Conserved residues in the active site of M23B metallopeptidases. (a) Superposition of LytM domains in two crystal forms of H. pylori Csd3. Chain A of the form 1 crystal (red) and the form 2 crystal (pink) are shown as ribbon diagrams. (b) Superposition of the LytM domains in two M23B family members (NMB0315 and VC0503) coloured as in Fig. 4 ▶(b). Conserved residues are shown as stick models and are labelled (NMB0315 at the top and VC0503 at the bottom). Metal ions and water molecules are shown as green spheres and blue dots, respectively. In NMB0315, the Zn²⁺ ion was replaced by an Ni²⁺ ion during affinity chromatography (Wang et al., 2011 ▶). Wat-1 and Wat-2 are present in NMB0315, where the Ni²⁺ ion is pentacoordinated. Black dotted lines denote hydrogen bonds to Wat-1 in NMB0315. In VC0503, the Zn²⁺ ion is tetracoordinated, with one water molecule (omitted for clarity) located between Wat-1 and Wat-2.

Figure 6

The active site of the Csd3 LytM domain is blocked by domain 1. In this figure, domain 2 is omitted for clarity. (a) Two different views of the interaction between domain 1 (shown as bright orange ribbons) and the LytM domain (shown as a grey surface diagram) of Csd3. (b) Electrostatic surface diagram of domain 1 and a ribbon diagram of the LytM domain (coloured deep teal).
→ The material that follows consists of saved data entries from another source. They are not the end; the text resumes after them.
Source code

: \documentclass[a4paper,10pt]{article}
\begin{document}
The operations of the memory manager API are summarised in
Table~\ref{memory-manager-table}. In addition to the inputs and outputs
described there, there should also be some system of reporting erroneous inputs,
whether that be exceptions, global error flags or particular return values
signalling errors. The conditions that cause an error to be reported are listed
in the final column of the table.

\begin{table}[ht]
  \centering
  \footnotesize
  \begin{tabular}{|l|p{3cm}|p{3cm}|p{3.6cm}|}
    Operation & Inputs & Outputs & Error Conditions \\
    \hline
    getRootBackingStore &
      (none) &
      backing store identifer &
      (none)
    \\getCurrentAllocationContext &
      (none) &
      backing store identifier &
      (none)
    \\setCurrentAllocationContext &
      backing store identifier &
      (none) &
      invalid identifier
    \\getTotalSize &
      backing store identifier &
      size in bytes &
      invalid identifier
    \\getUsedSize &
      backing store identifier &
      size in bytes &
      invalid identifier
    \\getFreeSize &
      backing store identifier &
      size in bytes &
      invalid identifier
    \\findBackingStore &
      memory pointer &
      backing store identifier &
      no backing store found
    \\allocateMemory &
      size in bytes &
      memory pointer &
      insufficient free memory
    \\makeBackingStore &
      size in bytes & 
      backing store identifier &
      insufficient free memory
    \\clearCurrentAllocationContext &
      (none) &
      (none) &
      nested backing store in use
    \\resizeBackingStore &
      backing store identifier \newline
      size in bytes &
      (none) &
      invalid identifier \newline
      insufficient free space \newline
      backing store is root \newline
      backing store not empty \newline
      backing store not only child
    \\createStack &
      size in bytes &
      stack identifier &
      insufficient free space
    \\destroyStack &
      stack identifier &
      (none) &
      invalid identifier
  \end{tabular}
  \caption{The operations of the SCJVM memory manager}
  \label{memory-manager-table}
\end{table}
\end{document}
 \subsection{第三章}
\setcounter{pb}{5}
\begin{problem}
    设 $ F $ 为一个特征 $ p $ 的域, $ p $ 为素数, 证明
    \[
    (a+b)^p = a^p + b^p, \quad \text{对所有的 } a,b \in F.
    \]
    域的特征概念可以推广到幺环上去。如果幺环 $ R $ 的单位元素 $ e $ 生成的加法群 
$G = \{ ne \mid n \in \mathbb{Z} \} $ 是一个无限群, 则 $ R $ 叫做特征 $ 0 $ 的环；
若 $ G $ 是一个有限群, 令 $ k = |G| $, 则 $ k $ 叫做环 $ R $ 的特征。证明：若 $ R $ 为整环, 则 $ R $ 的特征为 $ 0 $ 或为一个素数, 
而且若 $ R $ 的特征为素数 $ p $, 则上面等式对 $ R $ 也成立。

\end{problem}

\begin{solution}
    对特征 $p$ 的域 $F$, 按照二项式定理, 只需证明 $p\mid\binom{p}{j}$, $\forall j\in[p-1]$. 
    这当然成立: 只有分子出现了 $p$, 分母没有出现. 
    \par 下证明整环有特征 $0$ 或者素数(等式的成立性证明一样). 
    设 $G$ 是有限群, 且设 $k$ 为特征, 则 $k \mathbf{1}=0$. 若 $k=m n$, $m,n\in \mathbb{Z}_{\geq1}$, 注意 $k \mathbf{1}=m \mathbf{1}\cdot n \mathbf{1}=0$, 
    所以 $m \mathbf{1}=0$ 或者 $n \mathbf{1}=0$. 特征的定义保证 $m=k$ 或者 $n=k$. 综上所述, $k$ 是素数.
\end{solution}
Residues of the LytM domain located at the domain interface are shown as stick models and are labelled. (c) Ribbon diagram of domain 1 (bright orange) and the LytM domain (coloured deep teal). Residues at the domain interface are shown as stick models. Hydrogen-bond interactions and salt-bridge interactions are shown as red and black dotted lines, respectively.